Terdapat Putusan Peninjauan Kembali (1) PK I No. 144 PK/Pdt/2028, tanggal 27 April 2018, (2) PK I No. 816 PK/Pdt/2018, tanggal 2 Desember 2019, (3) PK I No.. 818 PK/Pdt/2018, tanggal 2 Desember 2019, (4) PK II No. 697 PK/Pdt/2018, tanggal 8 Oktober 2018. Keempat perkara PK tersebut dipimpin Majelis Hakim Sunarto, yang memenangkan Sugar Group Company.
Hakim Agung Syamsul Ma’arif sudah pernah menjadi Ketua Majelis Hakim Agung perkara dalam putusan PK II No. 697 PK/Pdt/2022, tanggal 19 Oktober 2023, PK II No. 887 PK/Pdt/2022 tanggal 19 Oktober 2023, namun menjadi ketua majelis dalam putusan PK No. 1362 PK/Pdt/2024/, tanggal 16 Desember 2024.

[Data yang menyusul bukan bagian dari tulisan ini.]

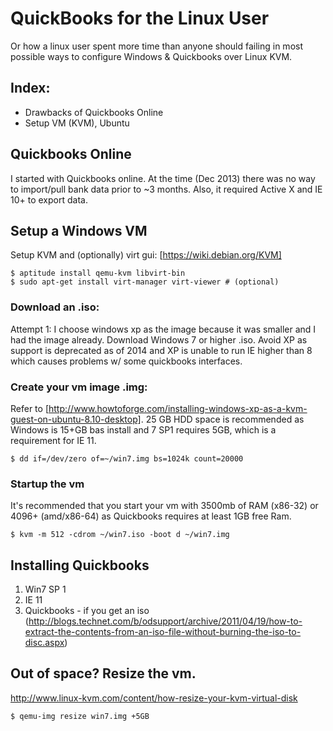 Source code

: # QuickBooks for the Linux User

Or how a linux user spent more time than anyone should failing
in most possible ways to configure Windows & Quickbooks over
Linux KVM.

## Index:

- Drawbacks of Quickbooks Online
- Setup VM (KVM), Ubuntu

## Quickbooks Online

I started with Quickbooks online. At the time (Dec 2013) there
was no way to import/pull bank data prior to ~3 months. Also,
it required Active X and IE 10+ to export data.

## Setup a Windows VM

Setup KVM and (optionally) virt gui:
[https://wiki.debian.org/KVM]

    $ aptitude install qemu-kvm libvirt-bin
    $ sudo apt-get install virt-manager virt-viewer # (optional)


### Download an .iso:

Attempt 1: I choose windows xp as the image because it was
smaller and I had the image already. Download Windows 7 or
higher .iso. Avoid XP as support is deprecated as of 2014 and
XP is unable to run IE higher than 8 which causes problems w/
some quickbooks interfaces.

### Create your vm image .img:

Refer to
[http://www.howtoforge.com/installing-windows-xp-as-a-kvm-guest-on-ubuntu-8.10-desktop]. 25
GB HDD space is recommended as Windows is 15+GB bas install
and 7 SP1 requires 5GB, which is a requirement for IE 11.

    $ dd if=/dev/zero of=~/win7.img	bs=1024k count=20000

### Startup the vm

It's recommended that you start your vm with 3500mb of RAM
(x86-32) or 4096+ (amd/x86-64) as Quickbooks requires at least
1GB free Ram.

    $ kvm -m 512 -cdrom ~/win7.iso -boot d ~/win7.img

## Installing Quickbooks

1. Win7 SP 1
2. IE 11
3. Quickbooks - if you get an iso
   (http://blogs.technet.com/b/odsupport/archive/2011/04/19/how-to-extract-the-contents-from-an-iso-file-without-burning-the-iso-to-disc.aspx)

## Out of space? Resize the vm.

http://www.linux-kvm.com/content/how-resize-your-kvm-virtual-disk

    $ qemu-img resize win7.img +5GB
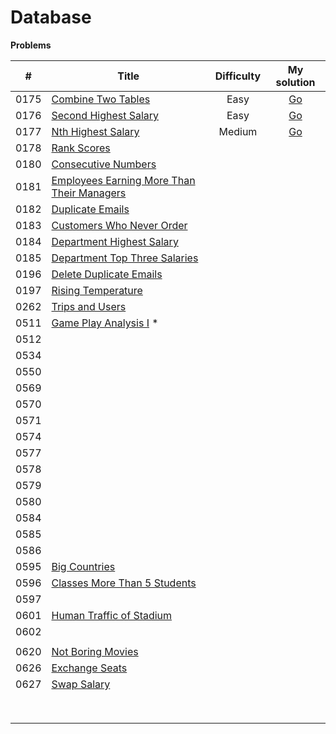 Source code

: # Database

**Problems**

|  #   | Title                                                        | Difficulty |                         My solution                          |
| :--: | ------------------------------------------------------------ | :--------: | :----------------------------------------------------------: |
| 0175 | [Combine Two Tables](https://leetcode.com/problems/combine-two-tables) |    Easy    | [Go](https://github.com/Apollo4634/LeetCode/blob/master/src/database/solution/CombineTwoTables_175.sql) |
| 0176 | [Second Highest Salary](https://leetcode.com/problems/second-highest-salary) |    Easy    | [Go](https://github.com/Apollo4634/LeetCode/blob/master/src/database/solution/SecondHighestSalary_176.sql) |
| 0177 | [Nth Highest Salary](https://leetcode.com/problems/nth-highest-salary) |   Medium   | [Go](https://github.com/Apollo4634/LeetCode/blob/master/src/database/solution/NthHighestSalary_177.sql) |
| 0178 | [Rank Scores](https://leetcode.com/problems/rank-scores)     |            |                                                              |
| 0180 | [Consecutive Numbers](https://leetcode.com/problems/consecutive-numbers) |            |                                                              |
| 0181 | [Employees Earning More Than Their Managers](https://leetcode.com/problems/employees-earning-more-than-their-managers) |            |                                                              |
| 0182 | [Duplicate Emails](https://leetcode.com/problems/duplicate-emails) |            |                                                              |
| 0183 | [Customers Who Never Order](https://leetcode.com/problems/customers-who-never-order) |            |                                                              |
| 0184 | [Department Highest Salary](https://leetcode.com/problems/department-highest-salary) |            |                                                              |
| 0185 | [Department Top Three Salaries](https://leetcode.com/problems/department-top-three-salaries) |            |                                                              |
| 0196 | [Delete Duplicate Emails](https://leetcode.com/problems/delete-duplicate-emails) |            |                                                              |
| 0197 | [Rising Temperature](https://leetcode.com/problems/rising-temperature) |            |                                                              |
| 0262 | [Trips and Users](https://leetcode.com/problems/trips-and-users) |            |                                                              |
| 0511 | [Game Play Analysis I](https://leetcode.com/problems/game-play-analysis-i) * |            |                                                              |
| 0512 |                                                              |            |                                                              |
| 0534 |                                                              |            |                                                              |
| 0550 |                                                              |            |                                                              |
| 0569 |                                                              |            |                                                              |
| 0570 |                                                              |            |                                                              |
| 0571 |                                                              |            |                                                              |
| 0574 |                                                              |            |                                                              |
| 0577 |                                                              |            |                                                              |
| 0578 |                                                              |            |                                                              |
| 0579 |                                                              |            |                                                              |
| 0580 |                                                              |            |                                                              |
| 0584 |                                                              |            |                                                              |
| 0585 |                                                              |            |                                                              |
| 0586 |                                                              |            |                                                              |
| 0595 | [Big Countries](https://leetcode.com/problems/big-countries) |            |                                                              |
| 0596 | [Classes More Than 5 Students](https://leetcode.com/problems/classes-more-than-5-students) |            |                                                              |
| 0597 |                                                              |            |                                                              |
| 0601 | [Human Traffic of Stadium](https://leetcode.com/problems/human-traffic-of-stadium) |            |                                                              |
| 0602 |                                                              |            |                                                              |
|      |                                                              |            |                                                              |
| 0620 | [Not Boring Movies](https://leetcode.com/problems/not-boring-movies) |            |                                                              |
| 0626 | [Exchange Seats](https://leetcode.com/problems/exchange-seats) |            |                                                              |
| 0627 | [Swap Salary](https://leetcode.com/problems/swap-salary)     |            |                                                              |
|      |                                                              |            |                                                              |
|      |                                                              |            |                                                              |
|      |                                                              |            |                                                              |
|      |                                                              |            |                                                              |
|      |                                                              |            |                                                              |
|      |                                                              |            |                                                              |
|      |                                                              |            |                                                              |
|      |                                                              |            |                                                              | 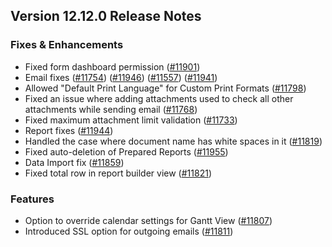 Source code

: ## Version 12.12.0 Release Notes

### Fixes & Enhancements


- Fixed form dashboard permission ([#11901](https://github.com/frappe/frappe/pull/11901))
- Email fixes ([#11754](https://github.com/frappe/frappe/pull/11754)) ([#11946](https://github.com/frappe/frappe/pull/11946)) ([#11557](https://github.com/frappe/frappe/pull/11557)) ([#11941](https://github.com/frappe/frappe/pull/11941))
- Allowed "Default Print Language" for Custom Print Formats ([#11798](https://github.com/frappe/frappe/pull/11798))
- Fixed an issue where adding attachments used to check all other attachments while sending email ([#11768](https://github.com/frappe/frappe/pull/11768))
- Fixed maximum attachment limit validation ([#11733](https://github.com/frappe/frappe/pull/11733))
- Report fixes ([#11944](https://github.com/frappe/frappe/pull/11944))
- Handled the case where document name has white spaces in it ([#11819](https://github.com/frappe/frappe/pull/11819))
- Fixed auto-deletion of Prepared Reports ([#11955](https://github.com/frappe/frappe/pull/11955))
- Data Import fix ([#11859](https://github.com/frappe/frappe/pull/11859))
- Fixed total row in report builder view ([#11821](https://github.com/frappe/frappe/pull/11821))

### Features

- Option to override calendar settings for Gantt View ([#11807](https://github.com/frappe/frappe/pull/11807))
- Introduced SSL option for outgoing emails ([#11811](https://github.com/frappe/frappe/pull/11811))
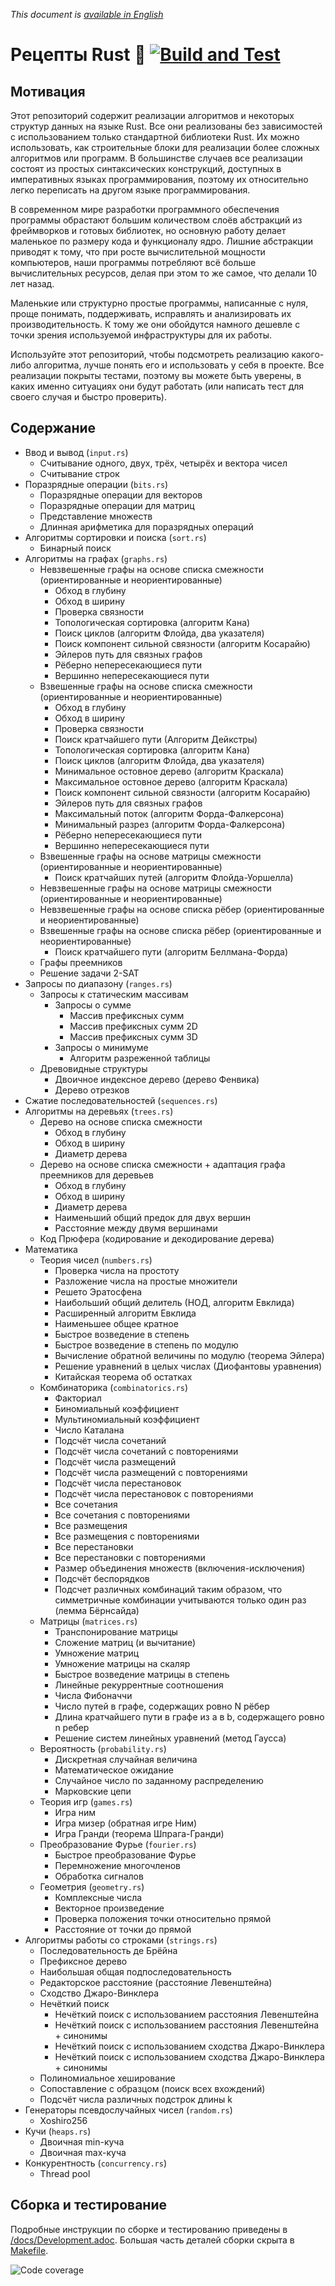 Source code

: _This document is [available in English](/README.md)_

# Рецепты Rust 🍳 [![Build and Test](https://github.com/char16t/rust-recipes/actions/workflows/ci.yml/badge.svg)](https://github.com/char16t/rust-recipes/actions/workflows/build.yml)

## Мотивация

Этот репозиторий содержит реализации алгоритмов и некоторых структур данных на языке Rust. Все они реализованы без зависимостей с использованием только стандартной библиотеки Rust. Их можно использовать, как строительные блоки для реализации более сложных алгоритмов или программ. В большинстве случаев все реализации состоят из простых синтаксических конструкций, доступных в императивных языках программирования, поэтому их относительно легко переписать на другом языке программирования.

В современном мире разработки программного обеспечения программы обрастают большим количеством слоёв абстракций из фреймворков и готовых библиотек, но основную работу делает маленькое по размеру кода и функционалу ядро. Лишние абстракции приводят к тому, что при росте вычислительной мощности компьютеров, наши программы потребляют всё больше вычислительных ресурсов, делая при этом то же самое, что делали 10 лет назад.

Маленькие или структурно простые программы, написанные с нуля, проще понимать, поддерживать, исправлять и анализировать их производительность. К тому же они обойдутся намного дешевле с точки зрения используемой инфраструктуры для их работы.

Используйте этот репозиторий, чтобы подсмотреть реализацию какого-либо алгоритма, лучше понять его и использовать у себя в проекте. Все реализации покрыты тестами, поэтому вы можете быть уверены, в каких именно ситуациях они будут работать (или написать тест для своего случая и быстро проверить).

## Содержание

 * Ввод и вывод (`input.rs`)
   * Считывание одного, двух, трёх, четырёх и вектора чисел
   * Считывание строк
 * Поразрядные операции (`bits.rs`)
   * Поразрядные операции для векторов
   * Поразрядные операции для матриц
   * Представление множеств
   * Длинная арифметика для поразрядных операций
 * Алгоритмы сортировки и поиска (`sort.rs`)
   * Бинарный поиск
 * Алгоритмы на графах (`graphs.rs`)
   * Невзвешенные графы на основе списка смежности (ориентированные и неориентированные)
     * Обход в глубину
     * Обход в ширину
     * Проверка связности
     * Топологическая сортировка (алгоритм Кана)
     * Поиск циклов (алгоритм Флойда, два указателя)
     * Поиск компонент сильной связности (алгоритм Косарайю)
     * Эйлеров путь для связных графов
     * Рёберно непересекающиеся пути
     * Вершинно непересекающиеся пути
   * Взвешенные графы на основе списка смежности (ориентированные и неориентированные)
     * Обход в глубину
     * Обход в ширину
     * Проверка связности
     * Поиск кратчайшего пути (Алгоритм Дейкстры)
     * Топологическая сортировка (алгоритм Кана)
     * Поиск циклов (алгоритм Флойда, два указателя)
     * Минимальное остовное дерево (алгоритм Краскала)
     * Максимальное остовное дерево (алгоритм Краскала)
     * Поиск компонент сильной связности (алгоритм Косарайю)
     * Эйлеров путь для связных графов
     * Максимальный поток (алгоритм Форда-Фалкерсона)
     * Минимальный разрез (алгоритм Форда-Фалкерсона)
     * Рёберно непересекающиеся пути
     * Вершинно непересекающиеся пути
   * Взвешенные графы на основе матрицы смежности (ориентированные и неориентированные)
     * Поиск кратчайших путей (алгоритм Флойда-Уоршелла)
   * Невзвешенные графы на основе матрицы смежности (ориентированные и неориентированные)
   * Невзвешенные графы на основе списка рёбер (ориентированные и неориентированные)
   * Взвешенные графы на основе списка рёбер (ориентированные и неориентированные)
     * Поиск кратчайшего пути (алгоритм Беллмана-Форда)
   * Графы преемников
   * Решение задачи 2-SAT
 * Запросы по диапазону (`ranges.rs`)
   * Запросы к статическим массивам
     * Запросы о сумме
       * Массив префиксных сумм
       * Массив префиксных сумм 2D
       * Массив префиксных сумм 3D
     * Запросы о минимуме
       * Алгоритм разреженной таблицы
   * Древовидные структуры
      * Двоичное индексное дерево (дерево Фенвика)
      * Дерево отрезков
 * Сжатие последовательностей (`sequences.rs`)
 * Алгоритмы на деревьях (`trees.rs`)
   * Дерево на основе списка смежности
     * Обход в глубину
     * Обход в ширину
     * Диаметр дерева
   * Дерево на основе списка смежности + адаптация графа преемников для деревьев
     * Обход в глубину
     * Обход в ширину
     * Диаметр дерева
     * Наименьший общий предок для двух вершин
     * Расстояние между двумя вершинами
   * Код Прюфера (кодирование и декодирование дерева)
 * Математика
   * Теория чисел (`numbers.rs`)
     * Проверка числа на простоту
     * Разложение числа на простые множители
     * Решето Эратосфена
     * Наибольший общий делитель (НОД, алгоритм Евклида)
     * Расширенный алгоритм Евклида
     * Наименьшее общее кратное
     * Быстрое возведение в степень
     * Быстрое возведение в степень по модулю
     * Вычисление обратной величины по модулю (теорема Эйлера)
     * Решение уравнений в целых числах (Диофантовы уравнения)
     * Китайская теорема об остатках
   * Комбинаторика (`combinatorics.rs`)
     * Факториал
     * Биномиальный коэффициент
     * Мультиномиальный коэффициент
     * Число Каталана
     * Подсчёт числа сочетаний
     * Подсчёт числа сочетаний с повторениями
     * Подсчёт числа размещений
     * Подсчёт числа размещений с повторениями
     * Подсчёт числа перестановок
     * Подсчёт числа перестановок с повторениями
     * Все сочетания
     * Все сочетания с повторениями
     * Все размещения
     * Все размещения с повторениями
     * Все перестановки
     * Все перестановки с повторениями
     * Размер объединения множеств (включения-исключения)
     * Подсчёт беспорядков
     * Подсчет различных комбинаций таким образом, что симметричные комбинации учитываются только один раз (лемма Бёрнсайда)
   * Матрицы (`matrices.rs`)
     * Транспонирование матрицы
     * Сложение матриц (и вычитание)
     * Умножение матриц
     * Умножение матрицы на скаляр
     * Быстрое возведение матрицы в степень
     * Линейные рекуррентные соотношения
     * Числа Фибоначчи
     * Число путей в графе, содержащих ровно N рёбер
     * Длина кратчайшего пути в графе из a в b, содержащего ровно n ребер
     * Решение систем линейных уравнений (метод Гаусса)
   * Вероятность (`probability.rs`)
     * Дискретная случайная величина
     * Математическое ожидание
     * Случайное число по заданному распределению
     * Марковские цепи
   * Теория игр (`games.rs`)
     * Игра ним
     * Игра мизер (обратная игре Ним)
     * Игра Гранди (теорема Шпрага-Гранди)
   * Преобразование Фурье (`fourier.rs`)
     * Быстрое преобразование Фурье
     * Перемножение многочленов
     * Обработка сигналов
   * Геометрия (`geometry.rs`)
     * Комплексные числа
     * Векторное произведение
     * Проверка положения точки относительно прямой
     * Расстояние от точки до прямой
 * Алгоритмы работы со строками (`strings.rs`)
   * Последовательность де Брёйна
   * Префиксное дерево
   * Наибольшая общая подпоследовательность
   * Редакторское расстояние (расстояние Левенштейна)
   * Сходство Джаро-Винклера
   * Нечёткий поиск
     * Нечёткий поиск c использованием расстояния Левенштейна
     * Нечёткий поиск c использованием расстояния Левенштейна + синонимы
     * Нечёткий поиск c использованием сходства Джаро-Винклера
     * Нечёткий поиск c использованием сходства Джаро-Винклера + синонимы
   * Полиномиальное хеширование
   * Сопоставление с образцом (поиск всех вхождений)
   * Подсчёт числа различных подстрок длины k
 * Генераторы псевдослучайных чисел (`random.rs`)
   * Xoshiro256
 * Кучи (`heaps.rs`)
   * Двоичная min-куча
   * Двоичная max-куча
 * Конкурентность (`concurrency.rs`)
   * Thread pool

## Сборка и тестирование

Подробные инструкции по сборке и тестированию приведены в [/docs/Development.adoc](/docs/Development.adoc). Большая часть деталей сборки скрыта в [Makefile](/Makefile).

![Code coverage](/docs/codecov.png "Code coverage")
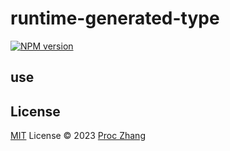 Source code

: # runtime-generated-type

[![NPM version](https://img.shields.io/npm/v/runtime-generated-type?color=a1b858&label=)](https://www.npmjs.com/package/runtime-generated-type)

## use

## License

[MIT](./LICENSE) License © 2023 [Proc Zhang](https://github.com/proc07)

“Diduga lantaran uang suap telah menyebabkan, hakim agung Syamsul Ma’arif memutus perkara Sugar Group Company melawan Marubeni Corporation No. 1362 PK/PDT/2024, tanggal 16 Desember 2024, dengan melanggar pasal 17 UU No. 48 tentang Kekuasaan Kehakiman. Karena pernah mengadili perkara yang berkaitan sebelumnya, seharusnya, Hakim Agung Syamsul Ma’arif mundur sebagai pemeriksa perkara No. 1362 PK/PDT/2024,” ucapnya.
“Namun, alih-alih mundur, ia tetap memutus perkara hanya dalam tempo 29 (dua puluh sembilan) hari – padahal tebal berkas perkara 3 (tiga) meter. Membutuhkan waktu minimal 4 (empat) bulan untuk membacanya. Atas pelanggaran terhadap pasal 17 UU No. 48 tentang Kekuasaan Kehakiman dan Kode Etik dan Pedoman Perilaku Hakim sebagaimana Keputusan Bersama Ketua MARI dan Ketua KY, Hakim Agung Syamsul Ma’arif tidak mendapatkan hukuman apa pun dari Sunarto selaku Ketua Mahkamah Agung RI,” tambah Ronald Loblobly.